___ DATA TO USE ___

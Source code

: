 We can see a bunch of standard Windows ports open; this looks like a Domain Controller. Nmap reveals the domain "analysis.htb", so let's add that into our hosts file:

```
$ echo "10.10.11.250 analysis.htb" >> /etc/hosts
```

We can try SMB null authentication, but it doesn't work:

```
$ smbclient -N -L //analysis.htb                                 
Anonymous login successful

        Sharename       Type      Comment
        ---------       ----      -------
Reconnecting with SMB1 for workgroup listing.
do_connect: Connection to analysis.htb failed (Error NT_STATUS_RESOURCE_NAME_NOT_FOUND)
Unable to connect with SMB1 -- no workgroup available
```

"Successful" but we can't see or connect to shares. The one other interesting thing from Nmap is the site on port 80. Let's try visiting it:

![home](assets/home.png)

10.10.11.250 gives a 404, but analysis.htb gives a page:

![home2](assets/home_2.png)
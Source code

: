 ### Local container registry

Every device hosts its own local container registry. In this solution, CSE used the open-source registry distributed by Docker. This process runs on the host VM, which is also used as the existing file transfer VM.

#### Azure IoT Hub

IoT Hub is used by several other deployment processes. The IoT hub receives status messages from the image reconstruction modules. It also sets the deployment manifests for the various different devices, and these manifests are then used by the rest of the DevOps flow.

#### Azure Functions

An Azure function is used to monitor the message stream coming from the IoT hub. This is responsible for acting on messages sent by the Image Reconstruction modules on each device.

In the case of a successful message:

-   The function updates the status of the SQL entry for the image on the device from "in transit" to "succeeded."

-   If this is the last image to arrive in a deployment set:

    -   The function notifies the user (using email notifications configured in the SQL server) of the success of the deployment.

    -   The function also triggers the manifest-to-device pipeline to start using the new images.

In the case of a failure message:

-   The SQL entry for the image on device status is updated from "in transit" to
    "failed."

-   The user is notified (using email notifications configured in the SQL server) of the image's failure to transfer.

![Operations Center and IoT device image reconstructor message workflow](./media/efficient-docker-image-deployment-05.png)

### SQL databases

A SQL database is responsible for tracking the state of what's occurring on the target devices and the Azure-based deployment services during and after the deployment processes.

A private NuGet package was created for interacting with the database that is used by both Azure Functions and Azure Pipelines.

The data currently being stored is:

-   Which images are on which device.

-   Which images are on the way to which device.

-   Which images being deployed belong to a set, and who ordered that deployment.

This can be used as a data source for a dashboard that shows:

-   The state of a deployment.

___

TASK INSTRUCTIONS |
Only the lines from the first line of the records through the line with "Every device hosts" should be reproduced, exactly and with nothing added.

ANSWER FOR THIS EXERCISE |
Source code

: We can see a bunch of standard Windows ports open; this looks like a Domain Controller. Nmap reveals the domain "analysis.htb", so let's add that into our hosts file:

```
$ echo "10.10.11.250 analysis.htb" >> /etc/hosts
```

We can try SMB null authentication, but it doesn't work:

```
$ smbclient -N -L //analysis.htb                                 
Anonymous login successful

        Sharename       Type      Comment
        ---------       ----      -------
Reconnecting with SMB1 for workgroup listing.
do_connect: Connection to analysis.htb failed (Error NT_STATUS_RESOURCE_NAME_NOT_FOUND)
Unable to connect with SMB1 -- no workgroup available
```

"Successful" but we can't see or connect to shares. The one other interesting thing from Nmap is the site on port 80. Let's try visiting it:

![home](assets/home.png)

10.10.11.250 gives a 404, but analysis.htb gives a page:

![home2](assets/home_2.png)
Source code

: ### Local container registry

Every device hosts its own local container registry. In this solution, CSE used the open-source registry distributed by Docker. This process runs on the host VM, which is also used as the existing file transfer VM.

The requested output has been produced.